The feedback you can gather from market research covers both market, competitor and product data:

Market Data

  • Market Size – Value and/or volume and whether growing/shrinking by how much in what time
  • Segmentation – Age, Gender, Wealth, Education, Interests etc.
  • Needs – key requirements, this can be linked to what is needed for each segment
  • External influences – factors that may change the market
  • Evolution – Where is it going and what will be needed

Competitor Data

  • Who they are and their market shares
  • What are they offering – specifications, claims and marketing message
  • Strengths and weaknesses
  • Price positioning

Product Data

  • Fit of products to market needs
  • Customer likes/dislikes
  • Competitiveness
  • Familiarity – how well is it known in the market
  • Image – does it perform, is it reliable etc.

Depending on the business, there may be more, some will only need to look at a few areas.

Market Research can use a broad range of tools and techniques.

Quantitative Research

This covers the more mathematical processes such as the analysis of customer surveys. Most of us are familiar with being quizzed about a product or service. Somewhere hidden away, this data will be analysed and quite likely presented in graph form at some stage to management.

In many industries, market data can be bought from specialist companies. This allows you to calculate your market share shows market size trends.

Modelling using tools like Excel enable you to plot market and product trends, adding different scenarios and “what ifs.” Tools can be extended to indicate turnover and profitability forecasts.

Qualitative Research

This complements Quantitative Research. Whilst the numbers may ultimately give a go/no go decision, the more human factors needs covered here, point you in the direction you need to travel and/or tell you if you are on the right road.

Exhibitions although primarily sales focussed are also good for getting customer feedback. If competitors are present at the show, you also get an indication of how well you compete.

Focus Groups are a classic tool, getting a group of potential and existing clients together will provide valuable information on market needs, its direction, product needs and how well you are doing. There are risks, the process may expose your bad points and customers may be made aware of competitors advantages. To be effective, the group needs to represent all segments of the market, avoid the trap of just inviting friendly long term customers. Industry experts can be valuable members in a group, they have the benefit of helicopter vision.

Getting Started

Online surveys are easy to implement using email, both your own and possibly external prospect databases where Web-Clubs can help.

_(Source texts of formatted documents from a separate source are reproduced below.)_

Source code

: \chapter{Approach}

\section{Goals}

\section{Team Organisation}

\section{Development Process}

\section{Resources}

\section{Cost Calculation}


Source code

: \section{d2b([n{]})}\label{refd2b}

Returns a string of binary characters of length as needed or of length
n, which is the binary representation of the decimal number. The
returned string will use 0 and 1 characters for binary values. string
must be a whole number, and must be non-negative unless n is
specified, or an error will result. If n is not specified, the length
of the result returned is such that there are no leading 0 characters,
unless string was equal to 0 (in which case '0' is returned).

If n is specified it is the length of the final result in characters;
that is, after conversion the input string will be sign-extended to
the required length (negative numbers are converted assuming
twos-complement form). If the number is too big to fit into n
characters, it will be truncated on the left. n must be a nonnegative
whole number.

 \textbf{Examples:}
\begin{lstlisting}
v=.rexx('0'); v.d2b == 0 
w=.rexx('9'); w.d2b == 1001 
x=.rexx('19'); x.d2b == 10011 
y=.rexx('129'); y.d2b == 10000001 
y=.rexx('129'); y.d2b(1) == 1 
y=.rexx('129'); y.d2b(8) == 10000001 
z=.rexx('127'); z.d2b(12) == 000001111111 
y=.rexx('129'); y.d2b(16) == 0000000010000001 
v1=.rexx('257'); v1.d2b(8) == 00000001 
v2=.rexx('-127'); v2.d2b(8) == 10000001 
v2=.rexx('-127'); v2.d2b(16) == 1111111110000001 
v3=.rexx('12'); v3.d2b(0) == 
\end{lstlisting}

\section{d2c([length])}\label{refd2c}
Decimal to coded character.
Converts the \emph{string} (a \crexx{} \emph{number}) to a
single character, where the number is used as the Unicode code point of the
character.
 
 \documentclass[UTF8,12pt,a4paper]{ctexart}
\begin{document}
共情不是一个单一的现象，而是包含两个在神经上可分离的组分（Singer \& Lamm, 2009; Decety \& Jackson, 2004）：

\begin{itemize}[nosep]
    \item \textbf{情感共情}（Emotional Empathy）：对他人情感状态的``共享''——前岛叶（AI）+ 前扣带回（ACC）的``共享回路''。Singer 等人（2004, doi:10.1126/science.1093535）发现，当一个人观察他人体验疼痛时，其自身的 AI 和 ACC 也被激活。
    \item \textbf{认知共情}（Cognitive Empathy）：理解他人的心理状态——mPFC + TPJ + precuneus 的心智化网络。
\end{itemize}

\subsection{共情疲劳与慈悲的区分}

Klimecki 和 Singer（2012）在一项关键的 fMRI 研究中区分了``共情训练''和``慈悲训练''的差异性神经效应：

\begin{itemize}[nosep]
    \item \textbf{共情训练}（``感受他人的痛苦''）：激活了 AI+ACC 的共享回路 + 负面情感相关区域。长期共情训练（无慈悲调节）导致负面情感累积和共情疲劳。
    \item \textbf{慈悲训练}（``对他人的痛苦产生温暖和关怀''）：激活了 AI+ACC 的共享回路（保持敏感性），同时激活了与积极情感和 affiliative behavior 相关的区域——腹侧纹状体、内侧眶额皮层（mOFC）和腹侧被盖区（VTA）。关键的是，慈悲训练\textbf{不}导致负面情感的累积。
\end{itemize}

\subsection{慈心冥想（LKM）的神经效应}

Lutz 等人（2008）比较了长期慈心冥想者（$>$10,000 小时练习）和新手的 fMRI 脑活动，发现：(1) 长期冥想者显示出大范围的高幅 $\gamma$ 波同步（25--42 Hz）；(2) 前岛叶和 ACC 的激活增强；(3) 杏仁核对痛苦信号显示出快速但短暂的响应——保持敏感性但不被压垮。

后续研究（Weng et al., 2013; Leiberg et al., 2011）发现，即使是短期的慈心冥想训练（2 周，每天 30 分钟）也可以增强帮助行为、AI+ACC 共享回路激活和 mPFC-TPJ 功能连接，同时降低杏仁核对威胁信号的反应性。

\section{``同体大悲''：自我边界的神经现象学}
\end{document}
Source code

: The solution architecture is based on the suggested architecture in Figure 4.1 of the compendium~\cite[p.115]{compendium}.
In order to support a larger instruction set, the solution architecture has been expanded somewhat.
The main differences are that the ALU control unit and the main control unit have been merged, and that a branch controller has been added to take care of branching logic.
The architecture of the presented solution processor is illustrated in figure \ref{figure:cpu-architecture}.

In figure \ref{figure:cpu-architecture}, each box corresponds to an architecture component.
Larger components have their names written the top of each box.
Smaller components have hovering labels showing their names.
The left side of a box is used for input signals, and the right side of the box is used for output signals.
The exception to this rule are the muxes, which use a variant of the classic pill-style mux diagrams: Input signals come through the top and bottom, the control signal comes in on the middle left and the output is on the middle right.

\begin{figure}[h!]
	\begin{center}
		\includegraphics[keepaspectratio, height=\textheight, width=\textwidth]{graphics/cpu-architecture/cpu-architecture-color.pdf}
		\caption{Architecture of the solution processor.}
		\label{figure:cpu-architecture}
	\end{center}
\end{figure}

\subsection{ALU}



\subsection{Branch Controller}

By using Survey Monkey, simple online surveys are easy to implement.

Industry associations are good place to look for market data, if they have it available it is likely to be cheaper to buy than from specialists analysts.

Keeping in touch preferably face to face, but at least by telephone keeps you aware of market developments.

Market Research Agencies

If you are unsure how to proceed, and particularly if you are thinking of entering a new market, using a specialist agency such as Insight Engineers may be justified.

Informal Chats

Meeting over a coffee or something stronger with knowledgeable customers or industry experts is worth a small investment. Away from the working environment in a casual setting you are more likely to get honest feedback.


Exhibitions, Seminars and even Web conferences allow you to find out what competitors and influential players in a market are doing. For some businesses local networking groups can be valuable.

Using the Results

Gathering the information is one thing, putting it to use is another! It is important that all data, both quantitative and qualitative are recorded. Graphs are much easier to interpret than tables of numbers, fortunately, they are easy to produce in Excel.

With more qualitative issues, pick out the key statements and points.

Don’t Ignore What You Don’t Want to Hear

Many years ago I was part of a team evaluating a planned new software product. After several weeks most of us in the team concluded the product wasn’t going to be competitive. We presented our findings and very nearly all lost our jobs, it didn’t go down well! The product went ahead, many thousands more dollars were spent only for it to be discontinued eighteen months later.

Good Market Research will stop you for making those mistakes. Importantly it will signal that you may need to change direction if your existing market and product is dying. Ignoring the issue will not help!